A parede de cor morta decorada por um quadro gigante e colorido demais compõe o fundo onde se destaca a silhueta da mulher confusa e irritada, recostada na cadeira, os braços cruzados fazendo seus seios saltarem um pouco. Mesmo em uma foto tirada sem muita preparação, é possível ver o brilho ferino nos seus olhos perfeitamente contornados pela maquiagem impecável. O cabelo em ondas caindo por sobre os ombros, atraindo o olhar para o último botão fechado da sua blusa que deixa muito à imaginação, e o problema é que a minha é muito fértil. A única coisa em que consigo pensar é em como seria vê-la com o rosto limpo e cabelo desgrenhado.

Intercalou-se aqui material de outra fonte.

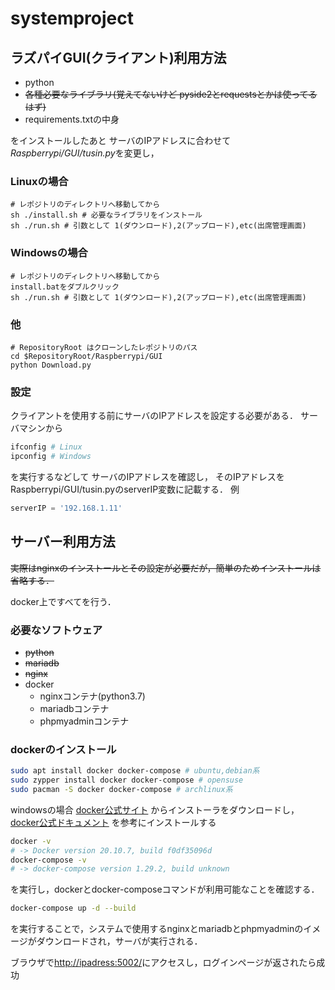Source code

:# systemproject
## ラズパイGUI(クライアント)利用方法
- python
- ~~各種必要なライブラリ(覚えてないけど pyside2とrequestsとかは使ってるはず)~~
- requirements.txtの中身

をインストールしたあと
サーバのIPアドレスに合わせて*Raspberrypi/GUI/tusin.py*を変更し，
### Linuxの場合
```shell
# レポジトリのディレクトリへ移動してから
sh ./install.sh # 必要なライブラリをインストール
sh ./run.sh # 引数として 1(ダウンロード),2(アップロード),etc(出席管理画面)
```
### Windowsの場合
```shell
# レポジトリのディレクトリへ移動してから
install.batをダブルクリック
sh ./run.sh # 引数として 1(ダウンロード),2(アップロード),etc(出席管理画面)
```

### 他
```shell
# RepositoryRoot はクローンしたレポジトリのパス
cd $RepositoryRoot/Raspberrypi/GUI
python Download.py
```

### 設定
クライアントを使用する前にサーバのIPアドレスを設定する必要がある．
サーバマシンから
```sh
ifconfig # Linux
ipconfig # Windows
```
を実行するなどして
サーバのIPアドレスを確認し，
そのIPアドレスをRaspberrypi/GUI/tusin.pyのserverIP変数に記載する．
例
```python
serverIP = '192.168.1.11'
```

## サーバー利用方法
~~実際はnginxのインストールとその設定が必要だが，簡単のためインストールは省略する．~~

docker上ですべてを行う．
### 必要なソフトウェア
- ~~python~~
- ~~mariadb~~
- ~~nginx~~
- docker
    - nginxコンテナ(python3.7)
    - mariadbコンテナ
    - phpmyadminコンテナ

### dockerのインストール
```sh
sudo apt install docker docker-compose # ubuntu,debian系
sudo zypper install docker docker-compose # opensuse
sudo pacman -S docker docker-compose # archlinux系
```
windowsの場合
[docker公式サイト](https://www.docker.com/products/docker-desktop)
からインストーラをダウンロードし，
[docker公式ドキュメント](https://docs.docker.jp/docker-for-windows/wsl.html)
を参考にインストールする

```sh
docker -v
# -> Docker version 20.10.7, build f0df35096d
docker-compose -v
# -> docker-compose version 1.29.2, build unknown
```
を実行し，dockerとdocker-composeコマンドが利用可能なことを確認する．

```sh
docker-compose up -d --build
```
を実行することで，システムで使用するnginxとmariadbとphpmyadminのイメージがダウンロードされ，サーバが実行される．

ブラウザで[http://ipadress:5002/](http://ipadress:5002/)にアクセスし，ログインページが返されたら成功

Sou culpado de me encantar com muita facilidade e de gastar um tempo imensurável com minúcias que passariam despercebidos por muitos. Nunca esqueço um rosto, nunca deixo passar um detalhe. Meu olhar é sempre atraído e instigado por aquilo que parece uma obra de arte pronta apenas esperando para ser descoberta.

Passo a língua no lábio inferior e franzo a testa, em um ato estúpido de tentar me concentrar no que vejo como se aquela foto diante de mim fosse me revelar os segredos da mulher de língua afiada. Ouço os sinos da porta da frente tilintarem quando alguém a abre, mas não viro para ver quem é. De costas para porta estou, de costas para a porta continuo.

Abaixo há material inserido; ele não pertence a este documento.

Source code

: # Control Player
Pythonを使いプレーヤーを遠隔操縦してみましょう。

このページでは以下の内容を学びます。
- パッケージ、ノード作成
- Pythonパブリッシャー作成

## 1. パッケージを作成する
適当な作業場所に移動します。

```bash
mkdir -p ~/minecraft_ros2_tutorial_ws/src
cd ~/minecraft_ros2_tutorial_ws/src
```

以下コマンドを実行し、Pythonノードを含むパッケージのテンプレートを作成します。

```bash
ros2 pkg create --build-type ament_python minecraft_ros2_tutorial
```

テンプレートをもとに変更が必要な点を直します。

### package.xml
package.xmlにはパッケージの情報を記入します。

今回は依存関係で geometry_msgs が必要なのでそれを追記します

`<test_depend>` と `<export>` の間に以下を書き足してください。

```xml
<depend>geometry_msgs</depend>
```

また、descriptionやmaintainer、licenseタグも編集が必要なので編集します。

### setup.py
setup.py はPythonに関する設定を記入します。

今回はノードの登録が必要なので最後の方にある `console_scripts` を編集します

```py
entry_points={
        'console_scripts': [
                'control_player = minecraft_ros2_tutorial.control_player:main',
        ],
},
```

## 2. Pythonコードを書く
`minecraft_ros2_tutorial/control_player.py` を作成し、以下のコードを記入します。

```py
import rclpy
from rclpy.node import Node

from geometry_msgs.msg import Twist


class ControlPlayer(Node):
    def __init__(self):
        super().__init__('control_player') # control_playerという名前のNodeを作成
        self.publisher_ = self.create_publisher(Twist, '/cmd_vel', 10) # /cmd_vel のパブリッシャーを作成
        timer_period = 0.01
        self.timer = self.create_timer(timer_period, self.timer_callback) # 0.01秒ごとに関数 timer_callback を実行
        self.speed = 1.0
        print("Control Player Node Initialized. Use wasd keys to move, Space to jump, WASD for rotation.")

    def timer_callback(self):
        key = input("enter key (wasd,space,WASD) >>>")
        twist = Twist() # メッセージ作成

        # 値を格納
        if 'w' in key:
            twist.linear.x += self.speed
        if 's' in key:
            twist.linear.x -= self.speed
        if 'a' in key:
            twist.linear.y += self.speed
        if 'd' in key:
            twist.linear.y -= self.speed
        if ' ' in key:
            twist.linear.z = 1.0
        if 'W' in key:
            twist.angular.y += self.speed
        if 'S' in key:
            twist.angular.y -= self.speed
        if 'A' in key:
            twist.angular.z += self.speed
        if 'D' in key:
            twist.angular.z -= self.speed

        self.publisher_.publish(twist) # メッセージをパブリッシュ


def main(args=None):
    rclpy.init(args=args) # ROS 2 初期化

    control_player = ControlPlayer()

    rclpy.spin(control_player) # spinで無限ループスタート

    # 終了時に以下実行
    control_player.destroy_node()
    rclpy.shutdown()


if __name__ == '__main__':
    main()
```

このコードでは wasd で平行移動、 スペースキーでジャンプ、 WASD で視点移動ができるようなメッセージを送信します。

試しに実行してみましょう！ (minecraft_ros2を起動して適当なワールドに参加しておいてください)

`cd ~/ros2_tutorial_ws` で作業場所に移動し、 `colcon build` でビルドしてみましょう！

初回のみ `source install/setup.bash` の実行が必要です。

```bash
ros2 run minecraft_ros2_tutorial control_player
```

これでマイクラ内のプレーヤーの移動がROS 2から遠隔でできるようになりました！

— Desculpe, a gente já fechou por hoje. O estúdio abre amanhã de novo às oito — digo.

— Sou eu, Guigo.

Sinto as mãos pequenas de tocarem meus ombros e seu cheiro doce de lavanda invadir meus sentidos, mas, ainda assim, meu olhar se prende à pintinha na bochecha direita da mulher na tela por um segundo a mais antes que eu vire na direção de Hanna.

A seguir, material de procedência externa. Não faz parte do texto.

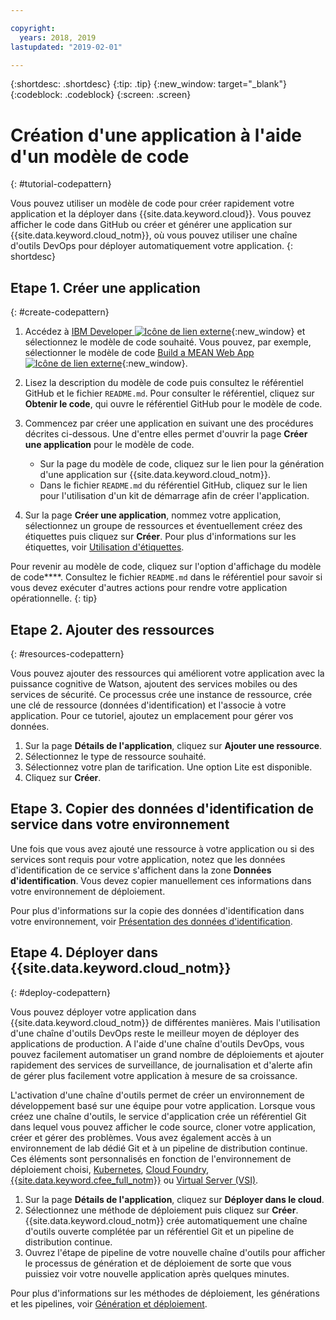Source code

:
 ```yaml
---

copyright:
  years: 2018, 2019
lastupdated: "2019-02-01"

---
```


{:shortdesc: .shortdesc}
{:tip: .tip}
{:new_window: target="_blank"}
{:codeblock: .codeblock}
{:screen: .screen}

# Création d'une application à l'aide d'un modèle de code
{: #tutorial-codepattern}

Vous pouvez utiliser un modèle de code pour créer rapidement votre application et la déployer dans {{site.data.keyword.cloud}}. Vous pouvez afficher le code dans GitHub ou créer et générer une application sur {{site.data.keyword.cloud_notm}}, où vous pouvez utiliser une chaîne d'outils DevOps pour déployer automatiquement votre application.
{: shortdesc}

## Etape 1. Créer une application
{: #create-codepattern}

1. Accédez à [IBM Developer ![Icône de lien externe](../../icons/launch-glyph.svg "Icône de lien externe")](https://developer.ibm.com/patterns/){:new_window} et sélectionnez le modèle de code souhaité. Vous pouvez, par exemple, sélectionner le modèle de code [Build a MEAN Web App ![Icône de lien externe](../../icons/launch-glyph.svg "Icône de lien externe")](https://developer.ibm.com/patterns/build-a-mean-web-app/){:new_window}.

2. Lisez la description du modèle de code puis consultez le référentiel GitHub et le fichier `README.md`. Pour consulter le référentiel, cliquez sur **Obtenir le code**, qui ouvre le référentiel GitHub pour le modèle de code.

3. Commencez par créer une application en suivant une des procédures décrites ci-dessous. Une d'entre elles permet d'ouvrir la page **Créer une application** pour le modèle de code.
    * Sur la page du modèle de code, cliquez sur le lien pour la génération d'une application sur {{site.data.keyword.cloud_notm}}. 
    * Dans le fichier `README.md` du référentiel GitHub, cliquez sur le lien pour l'utilisation d'un kit de démarrage afin de créer l'application. 

4. Sur la page **Créer une application**, nommez votre application, sélectionnez un groupe de ressources et éventuellement créez des étiquettes puis cliquez sur **Créer**. Pour plus d'informations sur les étiquettes, voir [Utilisation d'étiquettes](/docs/resources/tagging_resources.html#tag).

  Pour revenir au modèle de code, cliquez sur l'option d'affichage du modèle de code****. Consultez le fichier `README.md` dans le référentiel pour savoir si vous devez exécuter d'autres actions pour rendre votre application opérationnelle.
  {: tip}

## Etape 2. Ajouter des ressources
{: #resources-codepattern}

Vous pouvez ajouter des ressources qui améliorent votre application avec la puissance cognitive de Watson, ajoutent des services mobiles ou des services de sécurité. Ce processus crée une instance de ressource, crée une clé de ressource (données d'identification) et l'associe à votre application. Pour ce tutoriel, ajoutez un emplacement pour gérer vos données.

1. Sur la page **Détails de l'application**, cliquez sur **Ajouter une ressource**.
2. Sélectionnez le type de ressource souhaité. 
3. Sélectionnez votre plan de tarification. Une option Lite est disponible.
4. Cliquez sur **Créer**.

## Etape 3. Copier des données d'identification de service dans votre environnement

Une fois que vous avez ajouté une ressource à votre application ou si des services sont requis pour votre application, notez que les données d'identification de ce service s'affichent dans la zone **Données d'identification**. Vous devez copier manuellement ces informations dans votre environnement de déploiement.

Pour plus d'informations sur la copie des données d'identification dans votre environnement, voir [Présentation des données d'identification](/docs/apps/creds_overview.html#credentials_overview).

## Etape 4. Déployer dans {{site.data.keyword.cloud_notm}}
{: #deploy-codepattern}

Vous pouvez déployer votre application dans {{site.data.keyword.cloud_notm}} de différentes manières. Mais l'utilisation d'une chaîne d'outils DevOps reste le meilleur moyen de déployer des applications de production. A l'aide d'une chaîne d'outils DevOps, vous pouvez facilement automatiser un grand nombre de déploiements et ajouter rapidement des services de surveillance, de journalisation et d'alerte afin de gérer plus facilement votre application à mesure de sa croissance.

L'activation d'une chaîne d'outils permet de créer un environnement de développement basé sur une équipe pour votre application. Lorsque vous créez une chaîne d'outils, le service d'application crée un référentiel Git dans lequel vous pouvez afficher le code source, cloner votre application, créer et gérer des problèmes. Vous avez également accès à un environnement de lab dédié Git et à un pipeline de distribution continue. Ces éléments sont personnalisés en fonction de l'environnement de déploiement choisi, [Kubernetes](/docs/containers/container_index.html#container_index), [Cloud Foundry](/docs/cloud-foundry-public/about-cf.html#about-cf), [{{site.data.keyword.cfee_full_notm}}](/docs/cloud-foundry/index.html#about) ou [Virtual Server (VSI)](/docs/vsi/vsi_index.html).

1. Sur la page **Détails de l'application**, cliquez sur **Déployer dans le cloud**.
2. Sélectionnez une méthode de déploiement puis cliquez sur **Créer**. {{site.data.keyword.cloud_notm}} crée automatiquement une chaîne d'outils ouverte complétée par un référentiel Git et un pipeline de distribution continue.
3. Ouvrez l'étape de pipeline de votre nouvelle chaîne d'outils pour afficher le processus de génération et de déploiement de sorte que vous puissiez voir votre nouvelle application après quelques minutes.

Pour plus d'informations sur les méthodes de déploiement, les générations et les pipelines, voir [Génération et déploiement](/docs/services/ContinuousDelivery/pipeline_build_deploy.html#deliverypipeline_build_deploy).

— Desculpa a demora, não consegui vir hoje de manhã. O Nick ia me trazer, mas a gente acabou tendo um contratempo.

Vejo o exato instante em que um rubor atinge seu rosto. As bochechas assumem uma coloração rosada e ela morde o lábio, tenho certeza que sem nem perceber. Não preciso perguntar qual contratempo foi esse. Sinto o gosto amargo na garganta, mas a verdade é que não é tão ruim quanto achei que fosse. É verdade que sempre soube. Desde que coloquei meus olhos nela, soube que jamais seria minha. O destino de Hanna e do meu amigo estava decidido, era só questão de tempo até se acertarem. Neste momento, contudo, mesmo que eu tenha passado os últimos meses sonhando acordado com ela, quase não me importo.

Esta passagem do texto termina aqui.